I want also to inform the House today of my decision on one of the options for staff savings in the Customs and Excise. Concern has been expressed by a number of my hon. Friends and by representative business organisations at the possibility that we might withdraw the facility of monthly returns for those VAT traders who are entitled to claim repayments. I have carefully considered representations about the effect on business cash flow, and I do not intend to pursue that option any further.
This year most of the additional revenue I need from the indirect taxes must come from the excise duties. Because they are applied to a physical quantity, the real value of their yield declines in times of inflation. A number of them have not been increased since early 1977 and many have been declining in real value over a much longer period. Accordingly, taking the duties as a whole, I am proposing increases which will reflect the impact of the last year's inflation and keep the real yield roughly constant.

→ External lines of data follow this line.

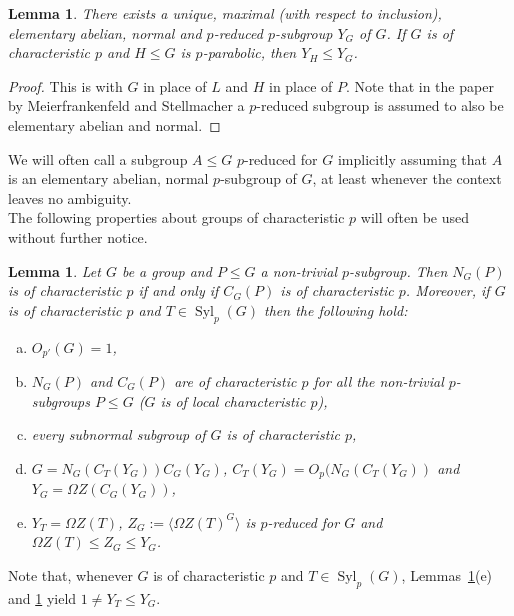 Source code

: \documentclass{amsart}
\numberwithin{equation}{section}
\newtheorem{lemma}[equation]{Lemma}
\theoremstyle{definition}
\theoremstyle{subresult}
\theoremstyle{caseresult}
\newcommand{\Syl}{\operatorname{Syl}}
\newcommand{\<}{\langle}
\renewcommand{\>}{\rangle}
\begin{document}
\begin{lemma}\label{lemma:unique largest p-reduced}
    There exists a unique, maximal (with respect to inclusion), elementary abelian, normal and $p$-reduced $p$-subgroup $Y_G$ of $G$.    If $G$ is of characteristic $p$ and $H \le G$ is $p$-parabolic, then $Y_H \le Y_G$.
\end{lemma}
\begin{proof}
    This is \cite[Lemma 2.2]{MS:2009} with $G$ in place of $L$ and $H$ in place of $P$. Note that in the paper by Meierfrankenfeld and Stellmacher a $p$-reduced subgroup is assumed to also be elementary abelian and normal.
\end{proof}

We will often call a subgroup $A \le G$ $p$-reduced for $G$ implicitly assuming that $A$ is an elementary abelian, normal $p$-subgroup of $G$, at least whenever the context leaves no ambiguity.\\

The following properties about groups of characteristic $p$ will often be used without further notice.

\begin{lemma}\label{lemma:properties groups of char p}
    Let $G$ be a group and $P \le G$ a non-trivial $p$-subgroup. Then $N_G(P)$ is of characteristic $p$ if and only if $C_G(P)$ is of characteristic $p$. Moreover, if $G$ is of characteristic $p$ and $T \in \Syl_p(G)$ then the following hold:
    \begin{enumerate}[(a)]
        \item $O_{p'}(G)=1$,
        \item $N_G(P)$ and $C_G(P)$ are of characteristic $p$ for all the non-trivial $p$-subgroups $P \le G$ ($G$ is of local characteristic $p$),
        \item every subnormal subgroup of $G$ is of characteristic $p$,
        \item $G=N_G(C_T(Y_G)) C_G(Y_G)$, $C_T(Y_G) = O_p(N_G(C_T(Y_G))$ and $Y_G=\Omega Z(C_G(Y_G))$,
        \item $Y_T = \Omega Z(T)$, $Z_G := \< \Omega Z(T)^G \>$ is $p$-reduced for $G$ and $\Omega Z(T) \le Z_G \le Y_G$.
    \end{enumerate}
\end{lemma}

Note that, whenever $G$ is of characteristic $p$ and $T \in \Syl_p(G)$, Lemmas~\ref{lemma:properties groups of char p}(e) and \ref{lemma:unique largest p-reduced} yield $1 \ne Y_T \le Y_G$.
\end{document}
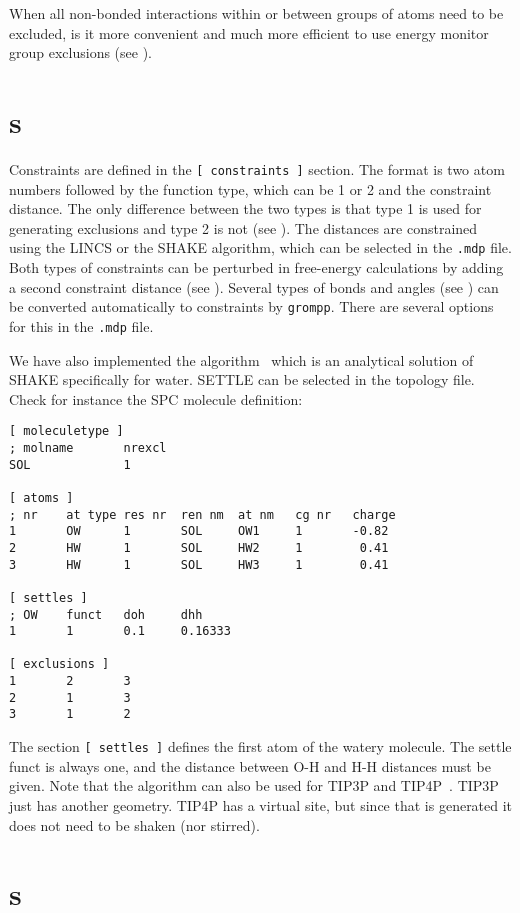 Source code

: When all non-bonded interactions within or between groups of atoms need
to be excluded, is it more convenient and much more efficient to use
energy monitor group exclusions (see ).

\section{s}
\label{sec:constraints}
Constraints are defined in the {\tt [~constraints~]} section.
The format is two atom numbers followed by the function type,
which can be 1 or 2 and the constraint distance.
The only difference between the two types is that type 1 is used
for generating exclusions and type 2 is not (see ).
The distances are constrained using the LINCS or the SHAKE algorithm,
which can be selected in the {\tt *.mdp} file.
Both types of constraints can be perturbed in free-energy calculations
by adding a second constraint distance (see ).
Several types of bonds and angles (see ) can
be converted automatically to constraints by {\tt grompp}.
There are several options for this in the {\tt *.mdp} file.

We have also implemented the  algorithm~\cite{Miyamoto92}
which is an analytical solution of SHAKE specifically for water. 
SETTLE can be selected in the topology file. Check for instance the
SPC molecule definition:
\begin{verbatim}
[ moleculetype ]
; molname       nrexcl
SOL             1

[ atoms ]
; nr    at type res nr  ren nm  at nm   cg nr   charge
1       OW      1       SOL     OW1     1       -0.82
2       HW      1       SOL     HW2     1        0.41
3       HW      1       SOL     HW3     1        0.41

[ settles ]
; OW    funct   doh     dhh
1       1       0.1     0.16333

[ exclusions ]
1       2       3
2       1       3
3       1       2
\end{verbatim}
The section {\tt [ settles ]} defines the first atom of the watery molecule.
The settle funct is always one, and the distance between O-H and H-H distances
must be given. Note that the algorithm can also be used
for TIP3P and TIP4P~\cite{Jorgensen83}.
TIP3P just has another geometry. TIP4P has a virtual site, but since 
that is generated it does not need to be shaken (nor stirred).

\section{s}

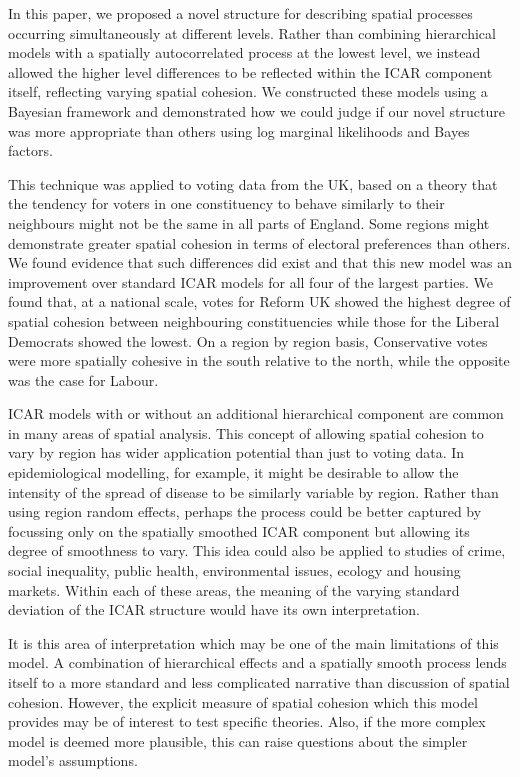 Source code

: \documentclass[webpdf,large,contemporary,namedate]{oup-authoring-template}
\theoremstyle{thmstyleone}
\theoremstyle{thmstyletwo}
\theoremstyle{thmstylethree}
\begin{document}
In this paper, we proposed a novel structure for describing spatial
processes occurring simultaneously at different levels. Rather than
combining hierarchical models with a spatially autocorrelated process at
the lowest level, we instead allowed the higher level differences to be
reflected within the ICAR component itself, reflecting varying spatial
cohesion. We constructed these models using a Bayesian framework and
demonstrated how we could judge if our novel structure was more
appropriate than others using log marginal likelihoods and Bayes
factors.

This technique was applied to voting data from the UK, based on a theory
that the tendency for voters in one constituency to behave similarly to
their neighbours might not be the same in all parts of England. Some
regions might demonstrate greater spatial cohesion in terms of electoral
preferences than others. We found evidence that such differences did
exist and that this new model was an improvement over standard ICAR
models for all four of the largest parties. We found that, at a national
scale, votes for Reform UK showed the highest degree of spatial cohesion
between neighbouring constituencies while those for the Liberal
Democrats showed the lowest. On a region by region basis, Conservative
votes were more spatially cohesive in the south relative to the north,
while the opposite was the case for Labour.

ICAR models with or without an additional hierarchical component are
common in many areas of spatial analysis. This concept of allowing
spatial cohesion to vary by region has wider application potential than
just to voting data. In epidemiological modelling, for example, it might
be desirable to allow the intensity of the spread of disease to be
similarly variable by region. Rather than using region random effects,
perhaps the process could be better captured by focussing only on the
spatially smoothed ICAR component but allowing its degree of smoothness
to vary. This idea could also be applied to studies of crime, social
inequality, public health, environmental issues, ecology and housing
markets. Within each of these areas, the meaning of the varying standard
deviation of the ICAR structure would have its own interpretation.

It is this area of interpretation which may be one of the main
limitations of this model. A combination of hierarchical effects and a
spatially smooth process lends itself to a more standard and less
complicated narrative than discussion of spatial cohesion. However, the
explicit measure of spatial cohesion which this model provides may be of
interest to test specific theories. Also, if the more complex model is
deemed more plausible, this can raise questions about the simpler
model's assumptions.
\end{document}
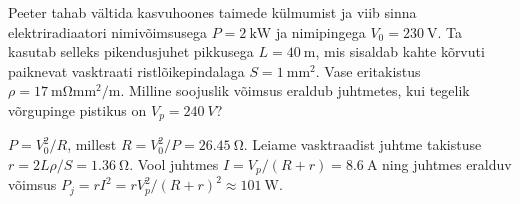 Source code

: 
Peeter tahab vältida kasvuhoones taimede külmumist ja viib sinna elektriradiaatori nimivõimsusega $P=\qty{2}{\kW}$ ja nimipingega $V_0=\qty{230}{\V}$. Ta kasutab selleks pikendusjuhet pikkusega $L=\qty{40}{\m}$, mis  sisaldab kahte kõrvuti paiknevat vasktraati ristlõikepindalaga $S=\qty{1}{\mm\squared}$. Vase eritakistus $\rho=\qty{17}{\mohm\mm\squared\per\m}$. Milline soojuslik võimsus eraldub juhtmetes, kui tegelik võrgupinge pistikus on $V_p=\qty{240}{V}$?


\hint

\solu
$P=V_0^2/R$, millest $R=V_0^2/P=\qty{26.45}{\ohm}$. Leiame vasktraadist juhtme takistuse $r=2L\rho/S=\qty{1.36}{\ohm}$. Vool juhtmes $I=V_p/(R+r)=\qty{8.6}{\A}$ ning juhtmes eralduv võimsus $P_j=rI^2=rV_p^2/(R+r)^2\approx\qty{101}{\W}$.
\probend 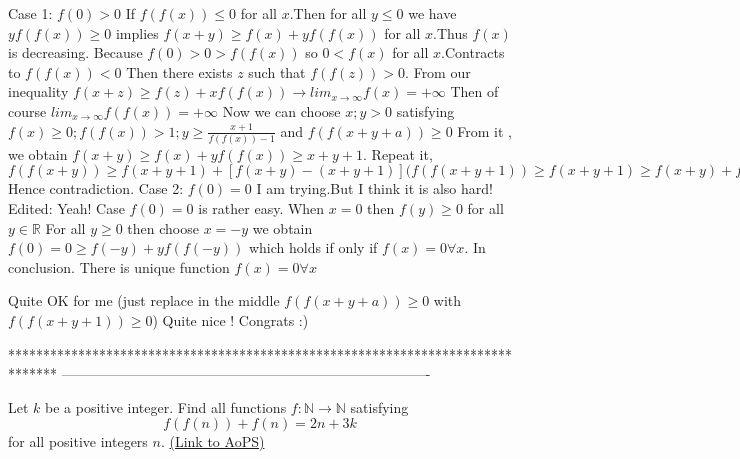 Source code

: \begin{solution}
	\begin{tcolorbox}Case 1: $ f(0) > 0$
If $ f(f(x)) \le 0$ for all $ x$.Then for all $ y\le 0$ we have $ yf(f(x))\ge 0$ implies $ f(x + y)\ge f(x) + yf(f(x))$ for all $ x$.Thus $ f(x)$ is decreasing.
Because $ f(0) > 0 > f(f(x))$ so $ 0 < f(x)$ for all $ x$.Contracts to  $ f(f(x)) < 0$
Then there exists $ z$ such that $ f(f(z)) > 0$.
From our inequality $ f(x + z)\ge f(z) + xf(f(x))\rightarrow lim_{x\to \infty} f(x) = + \infty$
Then of course $ lim_{x\to \infty}f(f(x)) = + \infty$
Now we can choose $ x; y > 0$ satisfying $ f(x)\ge 0; f(f(x)) > 1; y\ge \frac {x + 1}{f(f(x)) - 1}$ and $ f(f(x + y + a)) \ge 0$
From it , we obtain $ f(x + y)\ge f(x) + yf(f(x))\ge x + y + 1$.
Repeat it, 
$ f(f(x + y))\ge f(x + y + 1) + [f(x + y) - (x + y + 1)](f(f(x + y + 1)) \ge f(x + y + 1)\ge f(x + y) + f(f(x + y))\ge f(x) + y(ff(x)) + f(f(x + y)) > f(f(x + y))$
Hence contradiction.
Case 2: $ f(0) = 0$
I am trying.But I think it is also hard!
Edited: 
Yeah! Case $ f(0) = 0$ is rather easy.
When $ x = 0$ then $ f(y)\ge 0$ for all $ y\in \mathbb R$
For all $ y\ge 0$ then choose $ x = - y$ we obtain $ f(0) = 0\ge f( - y) + yf(f( - y))$ which holds if only if $ f(x) = 0 \forall x$.
In conclusion. There is unique function $ f(x) = 0\forall x$\end{tcolorbox}

Quite OK for me (just replace in the middle $ f(f(x + y + a)) \ge 0$ with $ f(f(x + y + 1)) \ge 0$)
Quite nice !
Congrats  :)
\end{solution}
*******************************************************************************
-------------------------------------------------------------------------------

\begin{problem}
	Let $ k$ be a positive integer. Find all functions $ f: \mathbb  N \to \mathbb N$ satisfying 
\[f(f(n))+f(n)=2n+3k\] for all positive integers $n$.
	\flushright \href{https://artofproblemsolving.com/community/c6h308067}{(Link to AoPS)}
\end{problem}



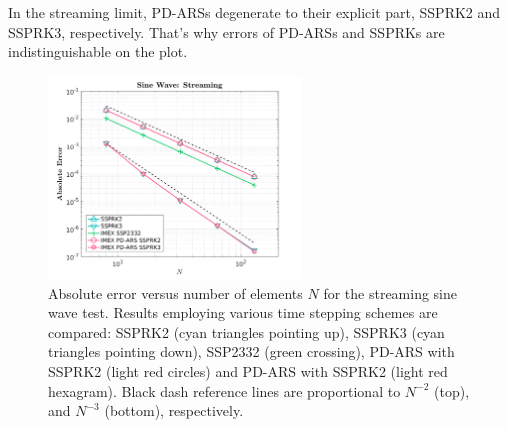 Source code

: In the streaming limit, PD-ARSs degenerate to their explicit part, SSPRK2 and SSPRK3, respectively.
That's why errors of PD-ARSs and SSPRKs are indistinguishable on the plot.

\begin{figure}[h]
  \centering
    \includegraphics[width=0.6\textwidth]{figures/SineWaveStreaming}
   \caption{Absolute error versus number of elements $N$ for the streaming sine wave test.  Results employing various time stepping schemes are compared: SSPRK2 (cyan triangles pointing up), SSPRK3 (cyan triangles pointing down), SSP2332 (green crossing), PD-ARS with SSPRK2 (light red circles) and PD-ARS with SSPRK2 (light red hexagram). Black dash reference lines are proportional to $N^{-2}$ (top), and $N^{-3}$ (bottom), respectively.}
   \label{fig: SineWaveStreaming}
\end{figure}

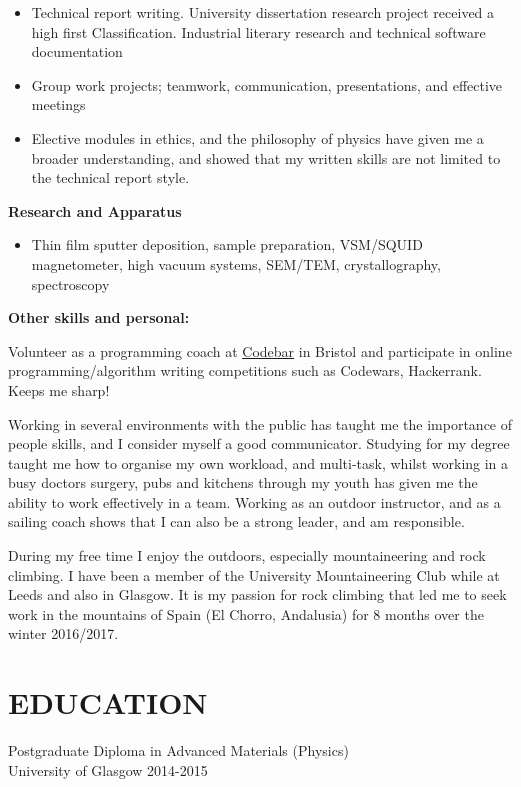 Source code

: \documentclass[margin, line, 10pt]{res} %
\begin{document}
\begin{resume}
\begin{itemize}
\item Technical report writing. University dissertation research project received a high first Classification. Industrial literary research and technical software documentation

\item Group work projects; teamwork, communication, presentations, and effective meetings

\item Elective modules in ethics, and the philosophy of physics have given me a broader understanding, and showed that my written skills are not limited to the technical report style.
\end{itemize}

\textbf{Research and Apparatus} 
\begin{itemize}
\item Thin film sputter deposition, sample preparation, VSM/SQUID magnetometer, high vacuum systems, SEM/TEM, crystallography, spectroscopy
\end{itemize}

\textbf{Other skills and personal:}

Volunteer as a programming coach at \href{https://codebar.io}{Codebar} in Bristol and participate in online programming/algorithm writing competitions such as Codewars, Hackerrank. Keeps me sharp!

Working in several environments with the public has taught me the importance of  people skills, and I consider myself a good communicator. Studying for my degree taught me how to organise my own workload, and multi-task, whilst working in a busy doctors surgery, pubs and kitchens through my youth has given me the ability to work effectively in a team. Working as an outdoor instructor, and as a sailing coach shows that I can also be a strong leader, and am responsible.\

During my free time I enjoy the outdoors, especially mountaineering and rock climbing. I have been a member of the University Mountaineering Club while at Leeds and also in Glasgow. It is my passion for rock climbing that led me to seek work in the mountains of Spain (El Chorro, Andalusia) for 8 months over the winter 2016/2017.

\section{EDUCATION}

Postgraduate Diploma in Advanced Materials (Physics)\\
University of Glasgow 2014-2015 \


\end{resume}
\end{document}
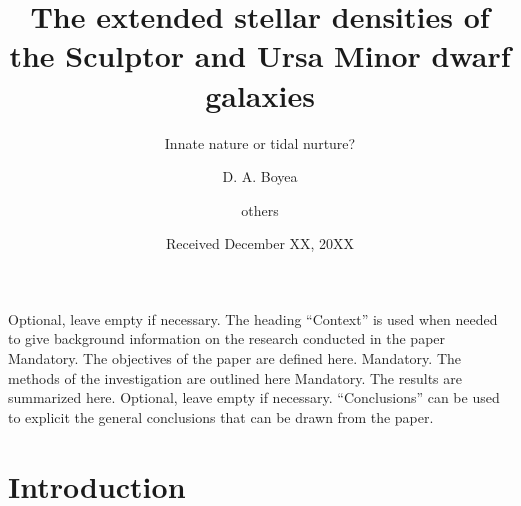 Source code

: \documentclass{aa}
\begin{document}
\title{The extended stellar densities of the Sculptor and Ursa Minor dwarf galaxies}

\subtitle{Innate nature or tidal nurture?}

%

   \author{D. A. Boyea
        \and others
        }


   \date{Received December XX, 20XX}

 
  \abstract
   {Optional, leave empty if necessary.  The heading “Context” is used when needed to
give background information on the research conducted in the paper}
   {Mandatory. The objectives of the paper are defined here.} 
   {Mandatory. The methods of the investigation are outlined here}
   {Mandatory. The results are summarized here.}
   {Optional, leave empty if necessary.  “Conclusions” can be used to
explicit the general conclusions that can be drawn from the paper.}


   \maketitle


\section{Introduction}
\lipsum[1]
\end{document}
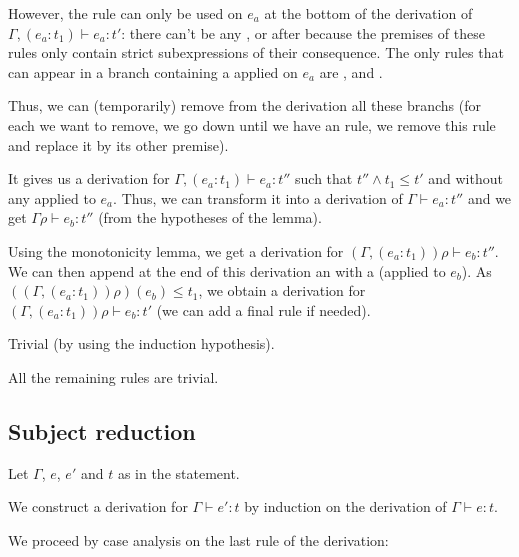 \documentclass[a4paper]{article}
\theoremstyle{definition}
\begin{document}
\begin{description}
\begin{itemize}
            However, the rule  can only be used on $e_a$ at the bottom of the derivation of $\Gamma,(e_a:t_1) \vdash e_a : t'$:
            there can't be any ,  or  after because the premises of these rules only contain strict subexpressions of their
            consequence. The only rules that can appear in a branch containing a  applied on $e_a$ are ,  and .

            Thus, we can (temporarily) remove from the derivation all these branchs
            (for each  we want to remove, we go down until we have an  rule,
            we remove this  rule and replace it by its other premise).

            It gives us a derivation for $\Gamma,(e_a:t_1) \vdash e_a : t''$ such that $t''\land t_1 \leq t'$ and without any  applied to $e_a$.
            Thus, we can transform it into a derivation of $\Gamma \vdash e_a : t''$ and we get $\Gamma\rho \vdash e_b : t''$ (from the hypotheses of the lemma).

            Using the monotonicity lemma, we get a derivation for $(\Gamma,(e_a:t_1))\rho\vdash e_b : t''$.
            We can then append at the end of this derivation an  with a  (applied to $e_b$).
            As $((\Gamma,(e_a:t_1))\rho)(e_b) \leq t_1$, we obtain a derivation
            for $(\Gamma,(e_a:t_1))\rho\vdash e_b : t'$ (we can add a final  rule if needed).
            
          \end{itemize}

          \item[\Rule{PTypeof}] Trivial (by using the induction hypothesis).
          \item[\Rule{P$\cdots$}] All the remaining rules are trivial.
        \end{description}

        \subsection{Subject reduction}

        Let $\Gamma$, $e$, $e'$ and $t$ as in the statement.

        We construct a derivation for $\Gamma \vdash e':t$ by induction on the derivation of $\Gamma \vdash e:t$.

        We proceed by case analysis on the last rule of the derivation:
        
\end{document}
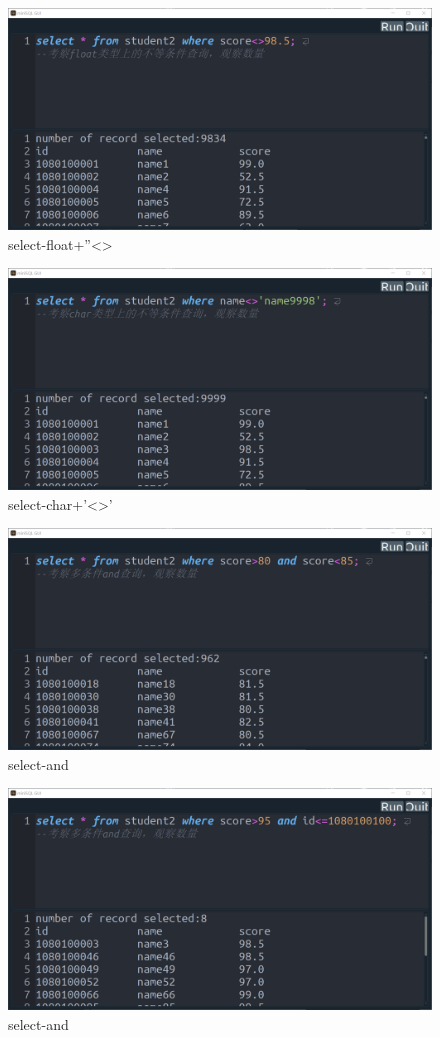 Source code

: \documentclass[UTF8]{ctexrep} %
\begin{document}
\begin{figure}[H]
    \centering
    \includegraphics[width=0.8\linewidth]{figure/5.5.png}
    \caption{select-float+''<>}
    \label{fig:runtime5.5}
\end{figure}
\begin{figure}[H]
    \centering
    \includegraphics[width=0.8\linewidth]{figure/5.6.png}
    \caption{select-char+'<>'}
    \label{fig:runtime5.6}
\end{figure}
\begin{figure}[H]
    \centering
    \includegraphics[width=0.8\linewidth]{figure/5.7.png}
    \caption{select-and}
    \label{fig:runtime5.7}
\end{figure}
\begin{figure}[H]
    \centering
    \includegraphics[width=0.8\linewidth]{figure/5.8.png}
    \caption{select-and}
    \label{fig:runtime5.8}
\end{figure}
\end{document}

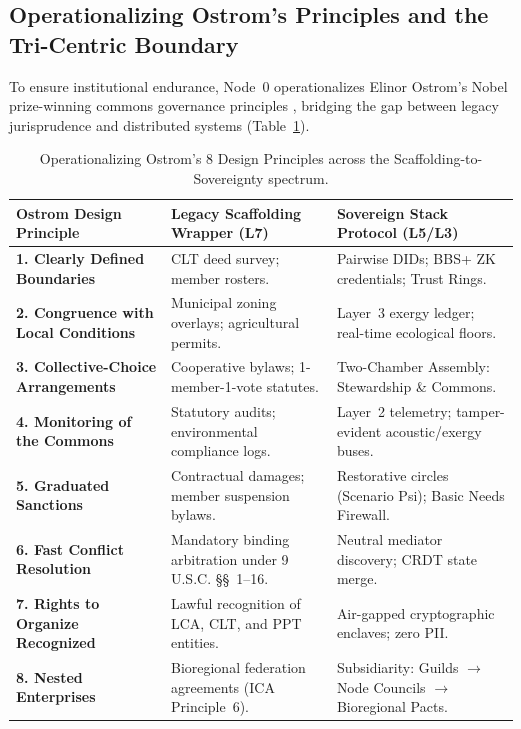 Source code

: \subsection{Operationalizing Ostrom's Principles and the Tri-Centric Boundary}
\label{subsec:ostrom_tricentric}

To ensure institutional endurance, Node~0 operationalizes Elinor Ostrom's Nobel prize-winning commons governance principles \parencite{ostrom1990}, bridging the gap between legacy jurisprudence and distributed systems (Table~\ref{tab:ostrom_evolution}).

\begin{table}[htbp]
\centering
\small
\setlength{\tabcolsep}{3.5pt}
\begin{tabular}{|p{}|p{}|p{}|}
\hline
\textbf{Ostrom Design Principle} & \textbf{Legacy Scaffolding Wrapper (L7)} & \textbf{Sovereign Stack Protocol (L5/L3)} \\
\hline
\textbf{1. Clearly Defined Boundaries} & CLT deed survey; member rosters. & Pairwise DIDs; BBS+ ZK credentials; Trust Rings. \\
\hline
\textbf{2. Congruence with Local Conditions} & Municipal zoning overlays; agricultural permits. & Layer~3 exergy ledger; real-time ecological floors. \\
\hline
\textbf{3. Collective-Choice Arrangements} & Cooperative bylaws; 1-member-1-vote statutes. & Two-Chamber Assembly: Stewardship \& Commons. \\
\hline
\textbf{4. Monitoring of the Commons} & Statutory audits; environmental compliance logs. & Layer~2 telemetry; tamper-evident acoustic/exergy buses. \\
\hline
\textbf{5. Graduated Sanctions} & Contractual damages; member suspension bylaws. & Restorative circles (Scenario Psi); Basic Needs Firewall. \\
\hline
\textbf{6. Fast Conflict Resolution} & Mandatory binding arbitration under 9 U.S.C. \S\S~1--16. & Neutral mediator discovery; CRDT state merge. \\
\hline
\textbf{7. Rights to Organize Recognized} & Lawful recognition of LCA, CLT, and PPT entities. & Air-gapped cryptographic enclaves; zero PII. \\
\hline
\textbf{8. Nested Enterprises} & Bioregional federation agreements (ICA Principle~6). & Subsidiarity: Guilds $\to$ Node Councils $\to$ Bioregional Pacts. \\
\hline
\end{tabular}
\caption{Operationalizing Ostrom's 8 Design Principles across the Scaffolding-to-Sovereignty spectrum.}
\label{tab:ostrom_evolution}
\end{table}

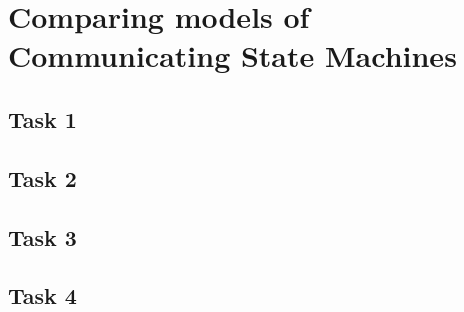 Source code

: \section{Comparing models of Communicating State Machines}

\subsection{Task 1}


\subsection{Task 2}


\subsection{Task 3}


\subsection{Task 4}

Alcoholic drinks and tobacco
I start with the duties on alcoholic drinks and tobacco, which were last increased three years ago. I propose from midnight tonight to increase the duties on drinks by amounts which, including VAT, represent about 2p on the price of a typical pint of draught beer, 8p on a bottle of table wine and 50p on a bottle of whisky. The tobacco duty will be raised with effect from midnight on Friday. Including VAT, the increase will represent 5p on the price of a typical packet of 20 king-size cigarettes. There will be consequential increases for most other alcoholic drinks and tobacco products, but rather less than the full amount on pipe tobacco. The increases on alcoholic drinks will yield £273 million in 1980–81 and £288 million in a full year. The tobacco increases will yield £180 million in 1980–81 and £195 million in a full year.
Betting and gaming
Next come betting and gaming. I do not propose any changes in the general betting duty or the pool betting duty. But the Government have been persuaded by some of the criticisms of the present duty on casinos made by the Royal Commission on Gambling. That duty depends heavily on rateable value. It is not an equitable tax, and the more profitable casinos are seriously undertaxed. From 1 October, therefore, the present duty will be replaced by one related more closely to the profitability of casinos, and designed to produce about two and a half times as much revenue in a full year. At about the same time, the duty on bingo will be increased from 5 per cent. to 7½ per cent. Provision will also be made in the Finance Bill for restructuring the duty on gaming machines. We intend to remove the duty on penny machines, and propose to increase the revenue from the very profitable jackpot machines usually found in clubs. These changes will yield £5 million in 1980–81 and £20 million in a full year.
Vehicle Excise Duty
I turn now to vehicle excise duty. Our predecessors announced their intention to abolish the duty on cars and other petrol-driven vehicles. They proposed to make good the revenue loss by increasing the tax on petrol. As the House will recollect, after carefully reviewing the arguments, we decided that that was not a sensible change to make. Even if the tax had gone, the need for a vehicle register would have remained. That is essential to the police and for vehicle control. Much of the form-filling would have continued unabated. We decided that it was much better to keep the vehicle excise duty, but to achieve staff savings by streamlining its administration, along the lines which my right hon. Friend the Minister of Transport has already proposed. As part of that, he is announcing today that from October, four-monthly licences will be replaced by six-monthly licences. From August a stamp-saving scheme will be introduced to help motorists to budget for payment of this tax.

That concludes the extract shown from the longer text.